SOURCE MATERIAL -
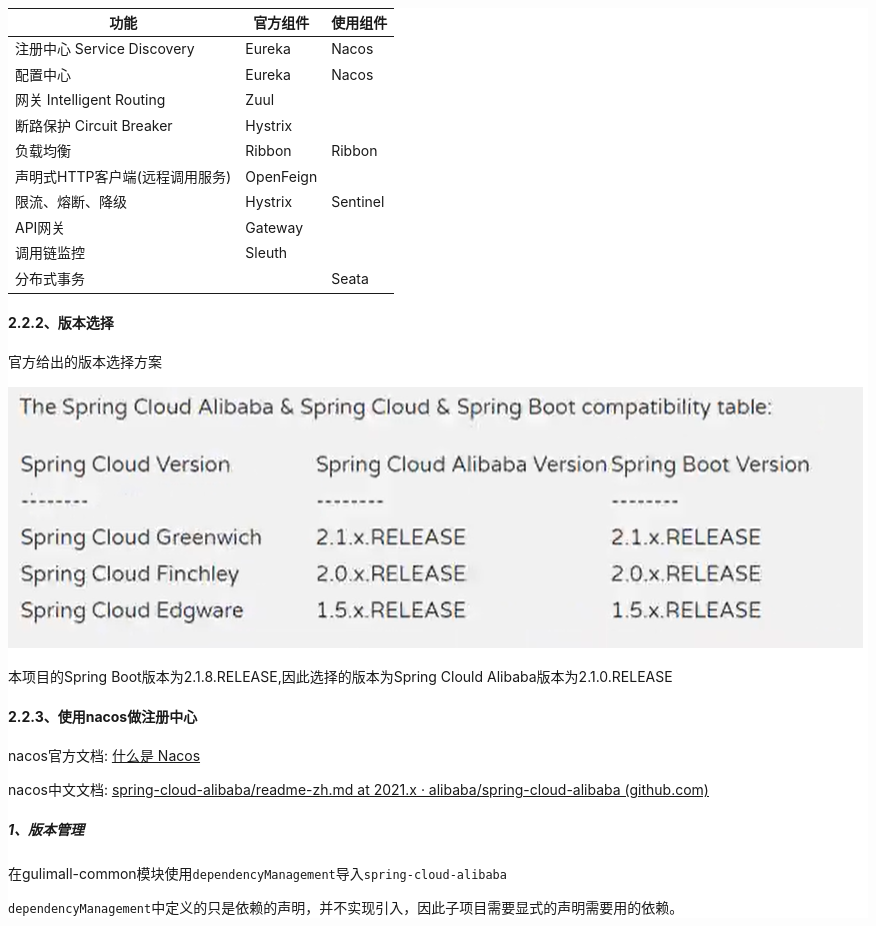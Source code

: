 | 功能                           | 官方组件  | 使用组件 |
| ------------------------------ | --------- | -------- |
| 注册中心 Service Discovery     | Eureka    | Nacos    |
| 配置中心                       | Eureka    | Nacos    |
| 网关 Intelligent Routing       | Zuul      |          |
| 断路保护 Circuit Breaker       | Hystrix   |          |
| 负载均衡                       | Ribbon    | Ribbon   |
| 声明式HTTP客户端(远程调用服务) | OpenFeign |          |
| 限流、熔断、降级               | Hystrix   | Sentinel |
| API网关                        | Gateway   |          |
| 调用链监控                     | Sleuth    |          |
| 分布式事务                     |           | Seata    |

#### 2.2.2、版本选择

官方给出的版本选择方案

![版本选择](image/2.2.2.1.png)

本项目的Spring Boot版本为2.1.8.RELEASE,因此选择的版本为Spring Clould Alibaba版本为2.1.0.RELEASE

#### 2.2.3、使用nacos做注册中心

nacos官方文档: [什么是 Nacos](https://nacos.io/zh-cn/docs/what-is-nacos.html)

nacos中文文档: [spring-cloud-alibaba/readme-zh.md at 2021.x · alibaba/spring-cloud-alibaba (github.com)](https://github.com/alibaba/spring-cloud-alibaba/blob/2021.x/spring-cloud-alibaba-examples/nacos-example/nacos-discovery-example/readme-zh.md)

##### 1、版本管理

在gulimall-common模块使用`dependencyManagement`导入`spring-cloud-alibaba`

`dependencyManagement`中定义的只是依赖的声明，并不实现引入，因此子项目需要显式的声明需要用的依赖。
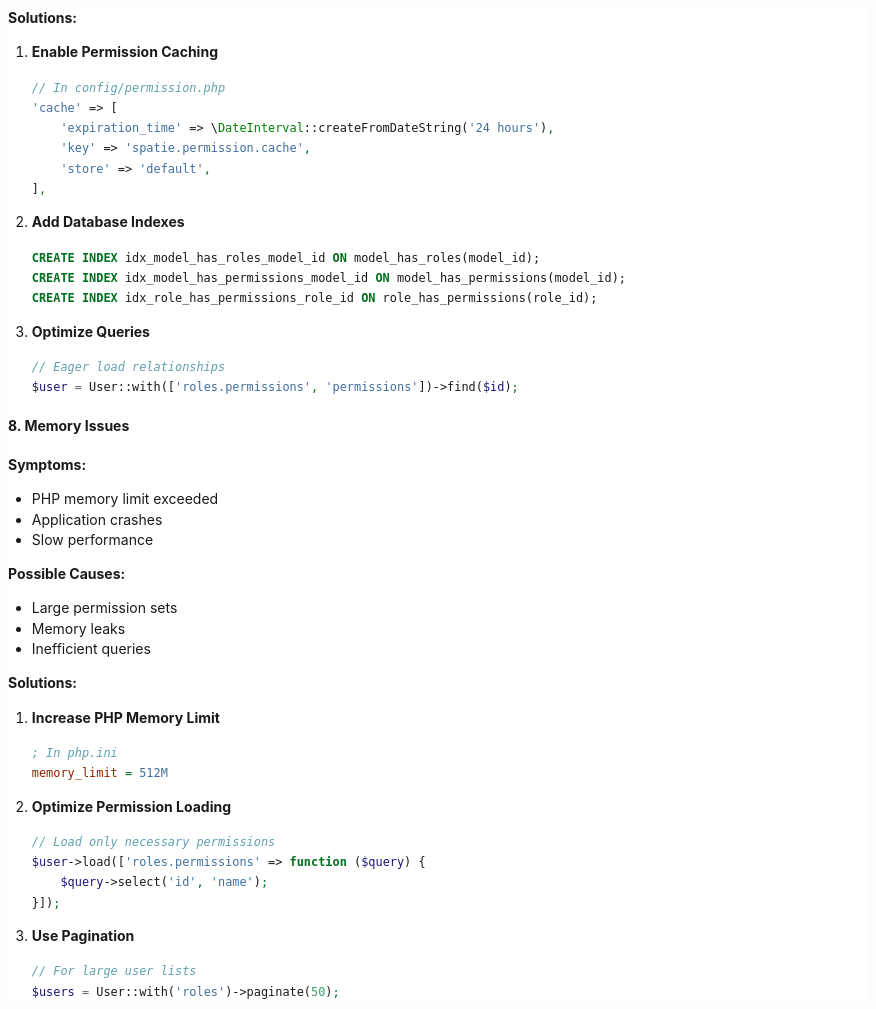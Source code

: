**Solutions:**

1. **Enable Permission Caching**
   ```php
   // In config/permission.php
   'cache' => [
       'expiration_time' => \DateInterval::createFromDateString('24 hours'),
       'key' => 'spatie.permission.cache',
       'store' => 'default',
   ],
   ```

2. **Add Database Indexes**
   ```sql
   CREATE INDEX idx_model_has_roles_model_id ON model_has_roles(model_id);
   CREATE INDEX idx_model_has_permissions_model_id ON model_has_permissions(model_id);
   CREATE INDEX idx_role_has_permissions_role_id ON role_has_permissions(role_id);
   ```

3. **Optimize Queries**
   ```php
   // Eager load relationships
   $user = User::with(['roles.permissions', 'permissions'])->find($id);
   ```

#### 8. Memory Issues

**Symptoms:**
- PHP memory limit exceeded
- Application crashes
- Slow performance

**Possible Causes:**
- Large permission sets
- Memory leaks
- Inefficient queries

**Solutions:**

1. **Increase PHP Memory Limit**
   ```ini
   ; In php.ini
   memory_limit = 512M
   ```

2. **Optimize Permission Loading**
   ```php
   // Load only necessary permissions
   $user->load(['roles.permissions' => function ($query) {
       $query->select('id', 'name');
   }]);
   ```

3. **Use Pagination**
   ```php
   // For large user lists
   $users = User::with('roles')->paginate(50);
   ```
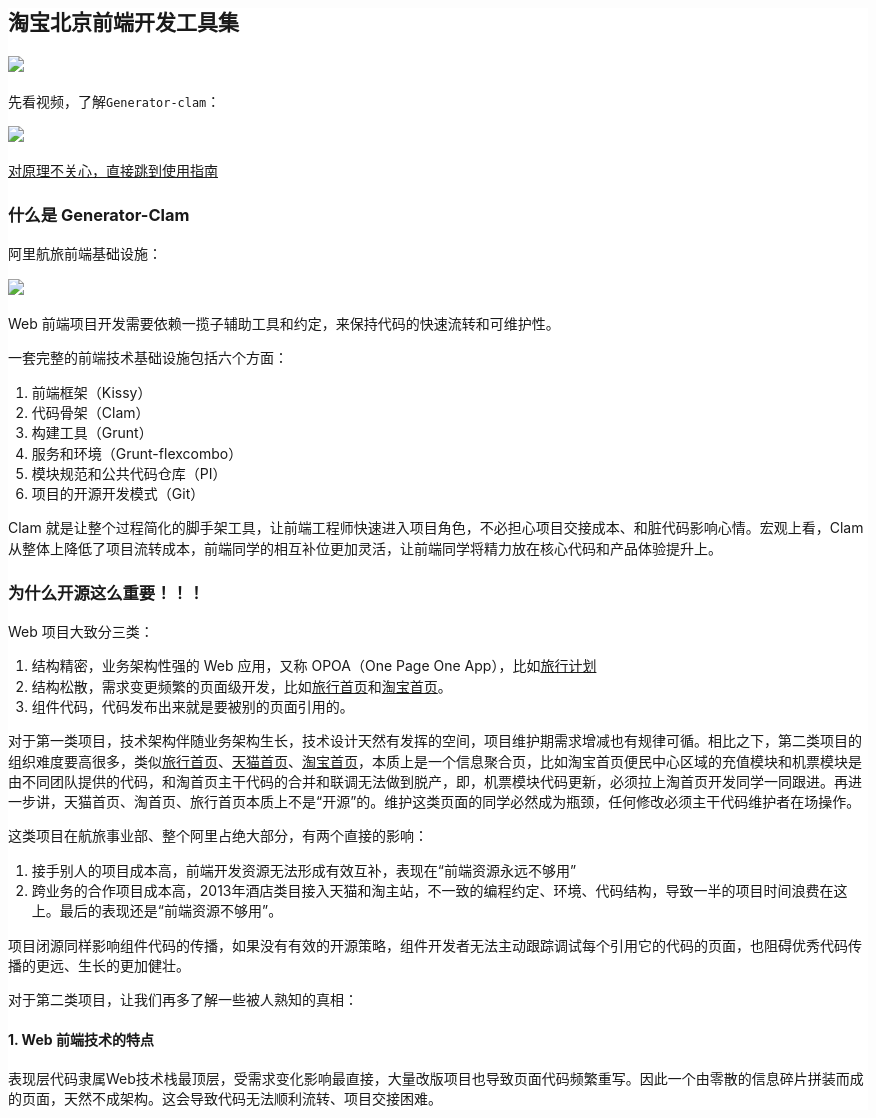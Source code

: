 ## 淘宝北京前端开发工具集

![](http://gtms02.alicdn.com/tps/i2/T1.0X5FzXaXXXWYLnD-292-85.png)

先看视频，了解`Generator-clam`：

<a href="http://v.youku.com/v_show/id_XNjYyNzE3NzIw.html"><img src="http://gtms01.alicdn.com/tps/i1/T1W9JyFEJfXXcSQDsf-632-357.png"></img></a>

[对原理不关心，直接跳到使用指南](#把-generator-clam-运行起来)

### 什么是 Generator-Clam

阿里航旅前端基础设施：

![](http://gtms01.alicdn.com/tps/i1/T1pDp9FqVgXXaiNwU5-659-499.png)

Web 前端项目开发需要依赖一揽子辅助工具和约定，来保持代码的快速流转和可维护性。 

一套完整的前端技术基础设施包括六个方面：

1. 前端框架（Kissy）
1. 代码骨架（Clam）
1. 构建工具（Grunt）
1. 服务和环境（Grunt-flexcombo）
1. 模块规范和公共代码仓库（PI）
1. 项目的开源开发模式（Git）

Clam 就是让整个过程简化的脚手架工具，让前端工程师快速进入项目角色，不必担心项目交接成本、和脏代码影响心情。宏观上看，Clam 从整体上降低了项目流转成本，前端同学的相互补位更加灵活，让前端同学将精力放在核心代码和产品体验提升上。

### 为什么开源这么重要！！！

Web 项目大致分三类：

1. 结构精密，业务架构性强的 Web 应用，又称 OPOA（One Page One App），比如[旅行计划](http://go.taobao.com/plan.htm)
1. 结构松散，需求变更频繁的页面级开发，比如[旅行首页](http://trip.taobao.com/)和[淘宝首页](http://www.taobao.com)。
1. 组件代码，代码发布出来就是要被别的页面引用的。

对于第一类项目，技术架构伴随业务架构生长，技术设计天然有发挥的空间，项目维护期需求增减也有规律可循。相比之下，第二类项目的组织难度要高很多，类似[旅行首页](http://trip.taobao.com)、[天猫首页](http://www.tmall.com)、[淘宝首页](http://www.taobao.com)，本质上是一个信息聚合页，比如淘宝首页便民中心区域的充值模块和机票模块是由不同团队提供的代码，和淘首页主干代码的合并和联调无法做到脱产，即，机票模块代码更新，必须拉上淘首页开发同学一同跟进。再进一步讲，天猫首页、淘首页、旅行首页本质上不是“开源”的。维护这类页面的同学必然成为瓶颈，任何修改必须主干代码维护者在场操作。

这类项目在航旅事业部、整个阿里占绝大部分，有两个直接的影响：

1. 接手别人的项目成本高，前端开发资源无法形成有效互补，表现在“前端资源永远不够用”
1. 跨业务的合作项目成本高，2013年酒店类目接入天猫和淘主站，不一致的编程约定、环境、代码结构，导致一半的项目时间浪费在这上。最后的表现还是“前端资源不够用”。

项目闭源同样影响组件代码的传播，如果没有有效的开源策略，组件开发者无法主动跟踪调试每个引用它的代码的页面，也阻碍优秀代码传播的更远、生长的更加健壮。

对于第二类项目，让我们再多了解一些被人熟知的真相：

#### 1. Web 前端技术的特点

表现层代码隶属Web技术栈最顶层，受需求变化影响最直接，大量改版项目也导致页面代码频繁重写。因此一个由零散的信息碎片拼装而成的页面，天然不成架构。这会导致代码无法顺利流转、项目交接困难。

WORK TASK - Write out, exactly as they stand, the line with "- Large permission sets" and every line after it through the end of the entries above; omit the pictures.

THE COMPLETED TASK -
- Large permission sets
- Memory leaks
- Inefficient queries

**Solutions:**

1. **Increase PHP Memory Limit**
   ```ini
   ; In php.ini
   memory_limit = 512M
   ```

2. **Optimize Permission Loading**
   ```php
   // Load only necessary permissions
   $user->load(['roles.permissions' => function ($query) {
       $query->select('id', 'name');
   }]);
   ```

3. **Use Pagination**
   ```php
   // For large user lists
   $users = User::with('roles')->paginate(50);
   ```
Source code

: ## 淘宝北京前端开发工具集

![](http://gtms02.alicdn.com/tps/i2/T1.0X5FzXaXXXWYLnD-292-85.png)

先看视频，了解`Generator-clam`：

<a href="http://v.youku.com/v_show/id_XNjYyNzE3NzIw.html"><img src="http://gtms01.alicdn.com/tps/i1/T1W9JyFEJfXXcSQDsf-632-357.png"></img></a>

[对原理不关心，直接跳到使用指南](#把-generator-clam-运行起来)

### 什么是 Generator-Clam

阿里航旅前端基础设施：

![](http://gtms01.alicdn.com/tps/i1/T1pDp9FqVgXXaiNwU5-659-499.png)

Web 前端项目开发需要依赖一揽子辅助工具和约定，来保持代码的快速流转和可维护性。 

一套完整的前端技术基础设施包括六个方面：

1. 前端框架（Kissy）
1. 代码骨架（Clam）
1. 构建工具（Grunt）
1. 服务和环境（Grunt-flexcombo）
1. 模块规范和公共代码仓库（PI）
1. 项目的开源开发模式（Git）

Clam 就是让整个过程简化的脚手架工具，让前端工程师快速进入项目角色，不必担心项目交接成本、和脏代码影响心情。宏观上看，Clam 从整体上降低了项目流转成本，前端同学的相互补位更加灵活，让前端同学将精力放在核心代码和产品体验提升上。

### 为什么开源这么重要！！！

Web 项目大致分三类：

1. 结构精密，业务架构性强的 Web 应用，又称 OPOA（One Page One App），比如[旅行计划](http://go.taobao.com/plan.htm)
1. 结构松散，需求变更频繁的页面级开发，比如[旅行首页](http://trip.taobao.com/)和[淘宝首页](http://www.taobao.com)。
1. 组件代码，代码发布出来就是要被别的页面引用的。

对于第一类项目，技术架构伴随业务架构生长，技术设计天然有发挥的空间，项目维护期需求增减也有规律可循。相比之下，第二类项目的组织难度要高很多，类似[旅行首页](http://trip.taobao.com)、[天猫首页](http://www.tmall.com)、[淘宝首页](http://www.taobao.com)，本质上是一个信息聚合页，比如淘宝首页便民中心区域的充值模块和机票模块是由不同团队提供的代码，和淘首页主干代码的合并和联调无法做到脱产，即，机票模块代码更新，必须拉上淘首页开发同学一同跟进。再进一步讲，天猫首页、淘首页、旅行首页本质上不是“开源”的。维护这类页面的同学必然成为瓶颈，任何修改必须主干代码维护者在场操作。

这类项目在航旅事业部、整个阿里占绝大部分，有两个直接的影响：

1. 接手别人的项目成本高，前端开发资源无法形成有效互补，表现在“前端资源永远不够用”
1. 跨业务的合作项目成本高，2013年酒店类目接入天猫和淘主站，不一致的编程约定、环境、代码结构，导致一半的项目时间浪费在这上。最后的表现还是“前端资源不够用”。

项目闭源同样影响组件代码的传播，如果没有有效的开源策略，组件开发者无法主动跟踪调试每个引用它的代码的页面，也阻碍优秀代码传播的更远、生长的更加健壮。

对于第二类项目，让我们再多了解一些被人熟知的真相：

#### 1. Web 前端技术的特点

表现层代码隶属Web技术栈最顶层，受需求变化影响最直接，大量改版项目也导致页面代码频繁重写。因此一个由零散的信息碎片拼装而成的页面，天然不成架构。这会导致代码无法顺利流转、项目交接困难。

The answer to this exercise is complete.